As always though, older devices may not be compatible with certain system features designed for more capable modern hardware. In this case, neither the iPad Air 2 nor iPad mini 4 will gain access to Animoji and Memoji stickers, new keyboard functionalities of iOS 13 that require an Apple A9 SoC and above. Additionally, ARKit 3’s people occlusion, motion capture, and multiple face tracking features are exclusive to the following devices:

  • iPhone 11 and iPhone 11 Pro
  • iPhone XR
  • iPhone XS and XS Max
  • iPad Pro (2018)
  • iPad Air (2018)
  • iPad mini 5

In terms of performance, iOS 13’s highlights are improvements to app delivery, app launch speed, and Face ID unlock. Alas, at least for now, overall performance in daily usage is somewhat worse than last year’s launch version of iOS 12.

Let’s start with the promises that can’t be immediately measured, and which we’ll have to trust Apple to deliver in the near future. According to the company, starting this fall apps from the App Store will be packaged with a new technique that should result in up to 50% smaller downloads. Similarly, Apple says that app updates should be up to 60% smaller on average. It’s unclear at this point whether Apple has further optimized their existing app thinning technologies, used a new compression engine for App Store binaries, or relied on something else entirely. It’s possible that these numbers may simply be a calculation derived from not having to embed Swift standard libraries into apps anymore thanks to ABI stability. I was unable to evaluate these app savings during the iOS 13 beta season as developers couldn’t push apps built with the iOS 13 SDK to the App Store yet. However, if Apple’s promises hold up, we should soon see a considerable reduction in the size of app downloads, which will help users with capped data plans as well as owners of devices with limited local storage. I assume the repercussions of these optimizations will be most evident on older devices without hundreds of GBs worth of free local storage.

According to Apple, a secondary effect of smaller app packages will be the increased speed of app launching. Because the system will be tasked with loading fewer resources upfront when launching an app for the first time, Apple claims that launching apps in iOS and iPadOS 13 will be up to 50% faster than before. Again, factual evidence on these improvements has yet to be gathered. I have some anecdotal evidence based on cold-launching built-in Apple apps on my iPhone XS Max test units running iOS 12 and iOS 13: apps on the latest OS appeared to be ready more quickly than their iOS 12 counterparts, but I’d rather wait for third-party developers to release their iOS 13 apps before calling Apple’s initiative a success.1

As for Face ID: the company hasn’t divulged any specifics on this, but their claim that Face ID unlocking should be up to 30% faster on all devices that support it (including the iPhone X and XR) thanks to iOS 13 has been backed up by my tests.
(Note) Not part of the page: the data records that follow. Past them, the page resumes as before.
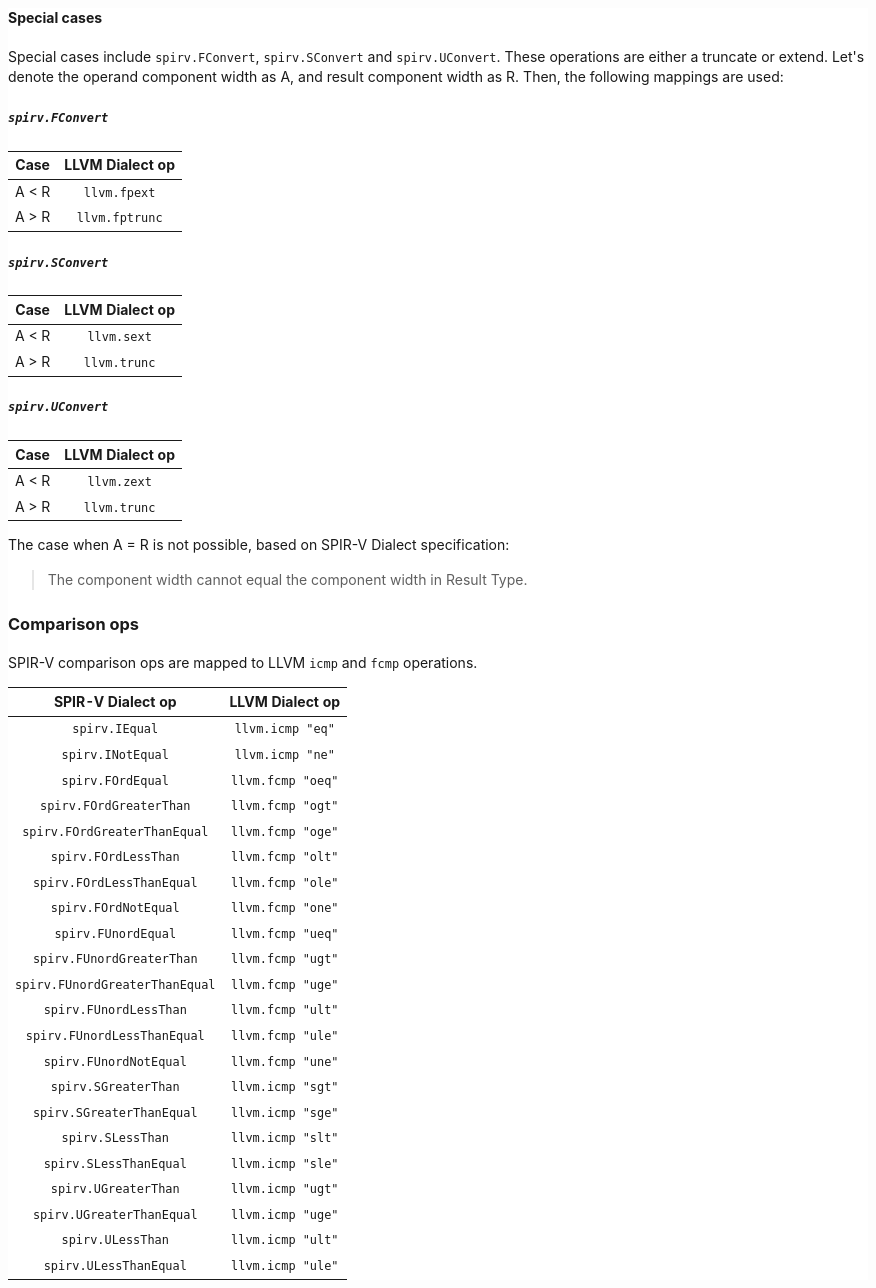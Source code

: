 #### Special cases

Special cases include `spirv.FConvert`, `spirv.SConvert` and `spirv.UConvert`. These
operations are either a truncate or extend. Let's denote the operand component
width as A, and result component width as R. Then, the following mappings are
used:

##### `spirv.FConvert`

Case  | LLVM Dialect op
:---: | :-------------:
A < R | `llvm.fpext`
A > R | `llvm.fptrunc`

##### `spirv.SConvert`

Case  | LLVM Dialect op
:---: | :-------------:
A < R | `llvm.sext`
A > R | `llvm.trunc`

##### `spirv.UConvert`

Case  | LLVM Dialect op
:---: | :-------------:
A < R | `llvm.zext`
A > R | `llvm.trunc`

The case when A = R is not possible, based on SPIR-V Dialect specification:

> The component width cannot equal the component width in Result Type.

### Comparison ops

SPIR-V comparison ops are mapped to LLVM `icmp` and `fcmp` operations.

SPIR-V Dialect op            | LLVM Dialect op
:--------------------------: | :---------------:
`spirv.IEqual`                 | `llvm.icmp "eq"`
`spirv.INotEqual`              | `llvm.icmp "ne"`
`spirv.FOrdEqual`              | `llvm.fcmp "oeq"`
`spirv.FOrdGreaterThan`        | `llvm.fcmp "ogt"`
`spirv.FOrdGreaterThanEqual`   | `llvm.fcmp "oge"`
`spirv.FOrdLessThan`           | `llvm.fcmp "olt"`
`spirv.FOrdLessThanEqual`      | `llvm.fcmp "ole"`
`spirv.FOrdNotEqual`           | `llvm.fcmp "one"`
`spirv.FUnordEqual`            | `llvm.fcmp "ueq"`
`spirv.FUnordGreaterThan`      | `llvm.fcmp "ugt"`
`spirv.FUnordGreaterThanEqual` | `llvm.fcmp "uge"`
`spirv.FUnordLessThan`         | `llvm.fcmp "ult"`
`spirv.FUnordLessThanEqual`    | `llvm.fcmp "ule"`
`spirv.FUnordNotEqual`         | `llvm.fcmp "une"`
`spirv.SGreaterThan`           | `llvm.icmp "sgt"`
`spirv.SGreaterThanEqual`      | `llvm.icmp "sge"`
`spirv.SLessThan`              | `llvm.icmp "slt"`
`spirv.SLessThanEqual`         | `llvm.icmp "sle"`
`spirv.UGreaterThan`           | `llvm.icmp "ugt"`
`spirv.UGreaterThanEqual`      | `llvm.icmp "uge"`
`spirv.ULessThan`              | `llvm.icmp "ult"`
`spirv.ULessThanEqual`         | `llvm.icmp "ule"`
I’ve been using an iPhone XS Max running iOS 12 and another XS Max with the iOS 13 beta for the entire summer. Early on in the beta phase, it was clear that Face ID had been considerably improved in iOS 13, resulting in a faster unlocking process on the Lock screen. Even the animation of the padlock icon on the Lock screen is faster in iOS 13. You may think that a 30% speed increase is not a huge bump; in practice, the difference can be felt. By virtue of being faster, Face ID also feels more reliable than before, and therefore more naturally integrated with the hardware.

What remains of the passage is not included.